Bu gözden kaçan (daha doğrusu kaçırılmaya çalışılan) ufak, ancak çok önemli farkı, lütfen fark edelim...
Önümüze gelene “kardeş” deme angutluğunu bırakıp, akıllı insanlar, akıllı uluslar, vakur devletler gibi davranalım...
Haa... bunu söylerken de, “Filistin’lilere ya da Araplara karşı, İsrail’in yanında yer alalım” da demiyorum.
Ya ne diyorum?...
“Çok büyük ortak çıkarlarımız olan İsrail’i, karşımıza almayalım!...” diyorum... “Mahallenin delisi gibi, komşularımızın evlerini, köşklerini taşlamayalım!...” diyorum…
Neden?...
Çünkü biz de sırça köşklerde oturuyoruz...
Yoksa kendi geleceğimiz gibi, çocuklarımızın geleceğini de karartırız...
… …
Not: İlgilenenler için küçük bir bilgi aktarmak istiyorum...
Bazı insanlarımızın “kardeş, kardeş...” diye yalakalandığı Araplar; aslında bilimsel olarak öz be öz İsrail’lilerin kardeşidir...

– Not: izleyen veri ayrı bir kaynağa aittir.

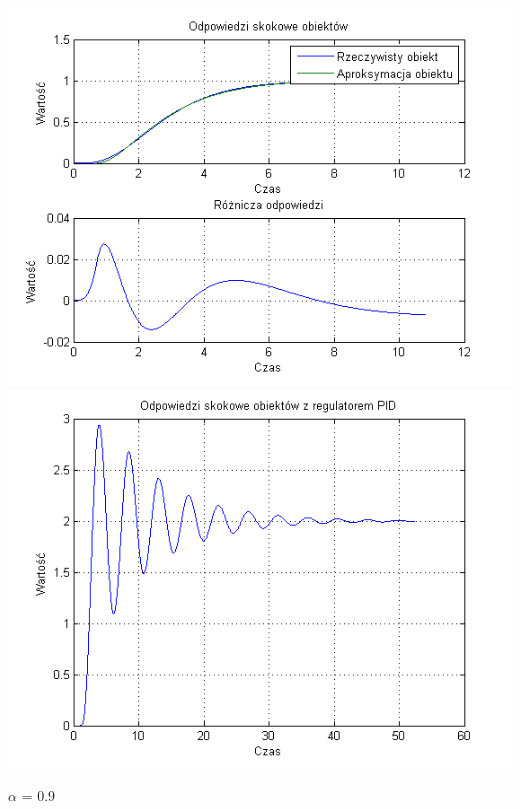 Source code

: \documentclass[10pt,a4paper]{article}
\begin{document}
\begin{center}
\includegraphics[scale=1]{images/dwa/skrypt_131.png}\\
\includegraphics[scale=1]{images/dwa/skrypt_132.png}\\
\end{center}
\newpage
$\alpha$ = 0.9
\end{document}
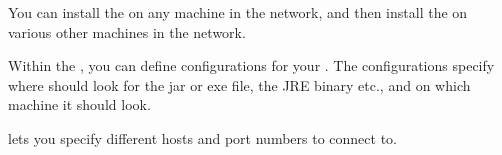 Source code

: You can install the \ite{}  on any machine in the network, and then install the \gdagent on various other machines in the network. 

Within the \ite{}, you can define configurations for your \gdaut{}. The configurations specify where \app{} should look for the \gdaut{} jar or exe file, the JRE binary etc., and on which machine it should look.

\app{} lets you specify different \gdagent{} hosts and port numbers to connect to. 

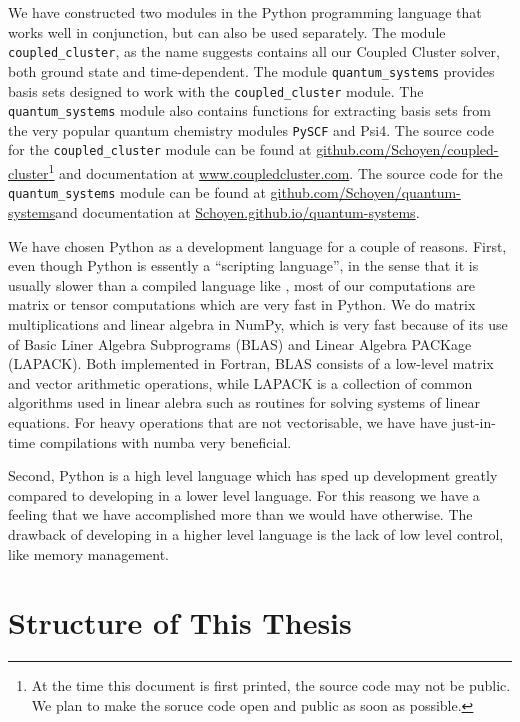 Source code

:     We have constructed two modules in the Python programming language that works
    well in conjunction, but 
    can also be used separately. The module \lstinline{coupled_cluster}, as the  
    name suggests contains all our Coupled Cluster solver, both ground state and 
    time-dependent. The module \lstinline{quantum_systems} provides basis sets
    designed to work with the \lstinline{coupled_cluster} module. The 
    \lstinline{quantum_systems} module also contains functions for extracting basis sets 
    from the very popular quantum chemistry modules \lstinline{PySCF}\cite{PYSCF}
    and Psi4\cite{parrish2017psi4}. The source code for the \lstinline{coupled_cluster} module 
    can be found at
    \url{github.com/Schoyen/coupled-cluster}\footnote{At the time this document is 
    first printed, the source code may not be public. We plan to make the soruce code 
    open and public as soon as possible.} and documentation at 
    \url{www.coupledcluster.com}.
    The source code for the \lstinline{quantum_systems} module 
    can be found at
    \url{github.com/Schoyen/quantum-systems}and documentation at 
    \url{Schoyen.github.io/quantum-systems}.

    We have chosen Python as a development language for a couple of reasons. 
    First, even though Python is essently a  ``scripting language'', in the sense 
    that it is usually slower than a compiled language like \CC,
    most of our computations are matrix or tensor computations which are very fast
    in Python. We do matrix multiplications and linear algebra in NumPy, which 
    is very fast because of its use of Basic Liner Algebra Subprograms (BLAS) 
    and Linear Algebra PACKage (LAPACK).
    Both implemented in Fortran, BLAS consists of a low-level matrix and vector 
    arithmetic operations, while LAPACK is a collection of common algorithms 
    used in linear alebra such as routines for solving systems of linear 
    equations. For heavy operations that are not vectorisable, we have have  
    just-in-time compilations with numba very beneficial.

    Second, Python is a high level language which has sped up development greatly 
    compared to developing in a lower level language. For this reasong we 
    have a feeling that we have accomplished more than we would have 
    otherwise. The drawback of developing in a higher level language is the 
    lack of low level control, like memory management. 

\section{Structure of This Thesis}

Her iki toplum da aynı ırktan (SAMİ – ARAP Irkından) dır. Hazreti İbrahim’in iki ayrı hanımından gelen, İSMAİL ve YAKUP SOYLARI; Arap ve Yahudi toplumlarını ortaya çıkarmıştır. Hazreti Musa, Hazreti Davut, Hazreti Süleyman ve Hazreti İsa, YAKUP SOYU’ndan; Hazreti Muhammed, İSMAİL SOYU’ndandı.
Yani Araplarla İsrailliler (Yahudiler) arasında; (siyasal islamcı bazı Türklerin(!), Araplarla kendi aralarında kurmaya çalıştıkları gibi) “sanal” bir kardeşlik değil, gerçek anlamda “kan bağı” olan kardeşlik ilişkisi vardır.